> [Work to be completed]:
Would you filter these records and copy every line that has the word "Neural"?

(Items listed in a dataset)
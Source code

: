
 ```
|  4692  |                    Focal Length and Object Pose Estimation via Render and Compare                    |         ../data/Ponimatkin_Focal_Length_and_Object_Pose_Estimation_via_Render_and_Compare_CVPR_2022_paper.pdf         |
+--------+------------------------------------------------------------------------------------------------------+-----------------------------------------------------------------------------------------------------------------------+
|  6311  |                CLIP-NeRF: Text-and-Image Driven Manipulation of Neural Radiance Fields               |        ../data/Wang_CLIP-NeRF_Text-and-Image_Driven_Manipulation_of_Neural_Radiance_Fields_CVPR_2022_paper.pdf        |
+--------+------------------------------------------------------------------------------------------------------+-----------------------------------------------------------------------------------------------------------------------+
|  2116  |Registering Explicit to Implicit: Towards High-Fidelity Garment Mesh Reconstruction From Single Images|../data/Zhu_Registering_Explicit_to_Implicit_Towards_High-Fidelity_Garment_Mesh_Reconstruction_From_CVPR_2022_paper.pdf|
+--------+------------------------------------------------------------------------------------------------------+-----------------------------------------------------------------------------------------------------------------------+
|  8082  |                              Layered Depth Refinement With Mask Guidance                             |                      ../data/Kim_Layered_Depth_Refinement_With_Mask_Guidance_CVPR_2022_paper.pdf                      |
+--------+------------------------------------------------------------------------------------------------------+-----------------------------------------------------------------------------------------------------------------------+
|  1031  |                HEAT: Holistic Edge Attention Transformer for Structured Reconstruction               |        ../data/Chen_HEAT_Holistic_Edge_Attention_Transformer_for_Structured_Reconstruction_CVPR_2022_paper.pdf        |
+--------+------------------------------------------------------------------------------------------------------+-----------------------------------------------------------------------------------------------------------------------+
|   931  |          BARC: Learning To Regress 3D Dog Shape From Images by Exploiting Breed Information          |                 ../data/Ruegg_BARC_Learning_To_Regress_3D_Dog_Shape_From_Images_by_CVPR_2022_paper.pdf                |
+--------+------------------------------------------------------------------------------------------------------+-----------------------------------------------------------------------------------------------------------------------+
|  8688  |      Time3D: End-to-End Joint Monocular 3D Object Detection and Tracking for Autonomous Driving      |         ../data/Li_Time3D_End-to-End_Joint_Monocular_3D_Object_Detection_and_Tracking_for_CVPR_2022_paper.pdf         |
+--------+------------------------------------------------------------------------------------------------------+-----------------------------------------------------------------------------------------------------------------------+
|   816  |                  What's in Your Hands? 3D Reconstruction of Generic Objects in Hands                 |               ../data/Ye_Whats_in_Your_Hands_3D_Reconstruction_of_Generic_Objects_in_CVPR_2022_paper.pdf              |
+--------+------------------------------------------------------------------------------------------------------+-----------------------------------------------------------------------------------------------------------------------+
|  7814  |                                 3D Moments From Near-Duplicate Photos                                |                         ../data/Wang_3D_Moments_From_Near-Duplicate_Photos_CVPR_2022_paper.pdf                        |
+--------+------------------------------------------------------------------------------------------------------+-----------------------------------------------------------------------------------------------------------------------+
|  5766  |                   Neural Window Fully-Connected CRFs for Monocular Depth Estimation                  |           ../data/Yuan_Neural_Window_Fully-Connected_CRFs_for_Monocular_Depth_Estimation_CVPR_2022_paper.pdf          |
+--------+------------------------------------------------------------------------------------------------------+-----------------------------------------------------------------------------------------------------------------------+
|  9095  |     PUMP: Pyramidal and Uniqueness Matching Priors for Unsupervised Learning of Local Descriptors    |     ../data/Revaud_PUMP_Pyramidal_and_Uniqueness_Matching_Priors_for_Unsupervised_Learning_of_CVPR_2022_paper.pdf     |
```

> [Output of the exercise]:
|  6311  |                CLIP-NeRF: Text-and-Image Driven Manipulation of Neural Radiance Fields               |        ../data/Wang_CLIP-NeRF_Text-and-Image_Driven_Manipulation_of_Neural_Radiance_Fields_CVPR_2022_paper.pdf        |
|  5766  |                   Neural Window Fully-Connected CRFs for Monocular Depth Estimation                  |           ../data/Yuan_Neural_Window_Fully-Connected_CRFs_for_Monocular_Depth_Estimation_CVPR_2022_paper.pdf          |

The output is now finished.